As things stand today, this is where things get truly dicey for U.S. Soccer going forward. Exactly what is going to keep American fans occupied and engaged between now and 2020, when qualification for World Cup 2022 begins? Domestic soccer (MLS) simply does not fill that void here, not yet, not in the same way it does in Holland or pretty much any other modern, proper footballing nation in Europe or South America, where domestic leagues command solid attention, allegiance and viewership 9 months per year, every year.
U.S. soccer fans can, of course, watch Bundesliga, English Premier League and Spanish first division games each and every weekend going forward. We’ll get the normal schedule of Champions League and Europa League matches, too. Come November, we can watch the playoffs for those final World Cup spots.
But will U.S. fans divert the allegiance and viewership they might have reserved for the USMNT to Major League Soccer — this month, when the playoffs start, or next summer when MLS will be the lone manifestation of the American game?
This is the big question/challenge for U.S. soccer going forward. In picking over the entrails of this week’s fateful result in Trinidad, the word “momentum” keeps cropping up. I take this as shorthand for the dynamic described above — that the USMNT has, for the past 30 years, been the engine that drives interest in American soccer. Without that engine, with the national team on such a long hiatus from meaningful matches (and MLS not yet popular enough to pick up this slack), the sport’s long-term prospects might be at risk.

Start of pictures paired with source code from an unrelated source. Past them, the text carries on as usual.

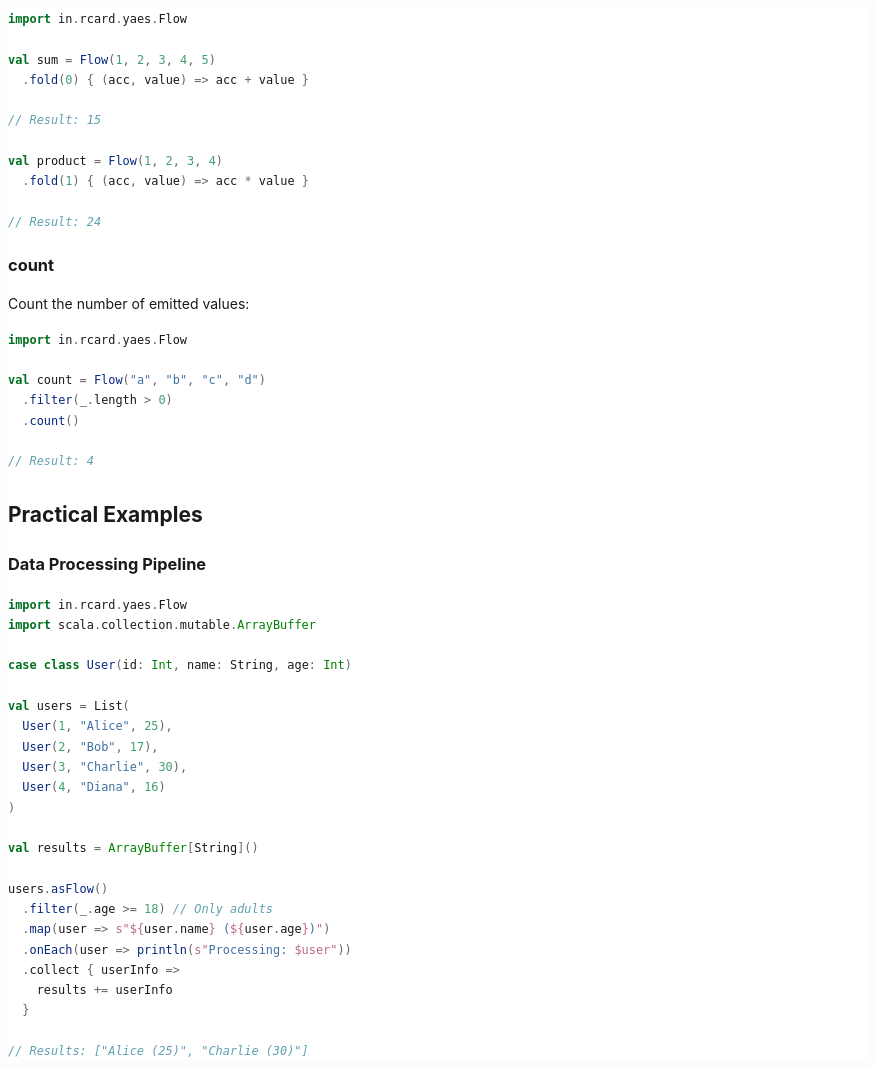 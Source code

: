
 ```scala
import in.rcard.yaes.Flow

val sum = Flow(1, 2, 3, 4, 5)
  .fold(0) { (acc, value) => acc + value }

// Result: 15

val product = Flow(1, 2, 3, 4)
  .fold(1) { (acc, value) => acc * value }

// Result: 24
```

### count

Count the number of emitted values:

```scala
import in.rcard.yaes.Flow

val count = Flow("a", "b", "c", "d")
  .filter(_.length > 0)
  .count()

// Result: 4
```

## Practical Examples

### Data Processing Pipeline

```scala
import in.rcard.yaes.Flow
import scala.collection.mutable.ArrayBuffer

case class User(id: Int, name: String, age: Int)

val users = List(
  User(1, "Alice", 25),
  User(2, "Bob", 17),
  User(3, "Charlie", 30),
  User(4, "Diana", 16)
)

val results = ArrayBuffer[String]()

users.asFlow()
  .filter(_.age >= 18) // Only adults
  .map(user => s"${user.name} (${user.age})")
  .onEach(user => println(s"Processing: $user"))
  .collect { userInfo =>
    results += userInfo
  }

// Results: ["Alice (25)", "Charlie (30)"]
```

It has always been presumed that interest in these European leagues created better, more cultured American soccer fans who, in turn, would a) better support (with their eyeballs) the U.S. Men’s National Team; and b) eventually transfer some of that ardor to an MLS club. Without a USMNT in Russia, without a meaningful USMNT game for 36 months, what happens to this trickle-down scenario?
We’re going to find out. If this dynamic results in better MLS attendance and television ratings in the coming months/years, the Russia 2018 debacle would be wreathed in a bona fide silver lining.
Of course, many U.S. soccer fans have never experienced a World Cup that didn’t include the United States. Will they watch this summer in the same numbers? Probably not, and that’s why Fox Sports is perhaps the biggest victim of this hyper-reliance on national team fortunes. It paid billions for the rights to beam images of Russia 2018 back to a U.S. audience. With the Red, White & Blue wholly absent, their ratings will surely suffer (along with their profits). A better supported MLS would provide Fox and other broadcasters more incentive to throw eggs into that basket again, come the next World Cup bidding cycle.
And so, this is the next challenge for American soccer in its evolution as a proper footballing nation: helping our domestic league make the leap from its current position (afterthought), to something that truly engages domestic fans from season to season, entirely apart from U.S. Men’s National Team fortunes.
I’m pretty confident that come the Qatar World Cup of 2022, the U.S. will be there with a newly minted generation of proper footballers. If American fans essentially check out until then, to the detriment of MLS, soccer in this country has bigger problems than we know.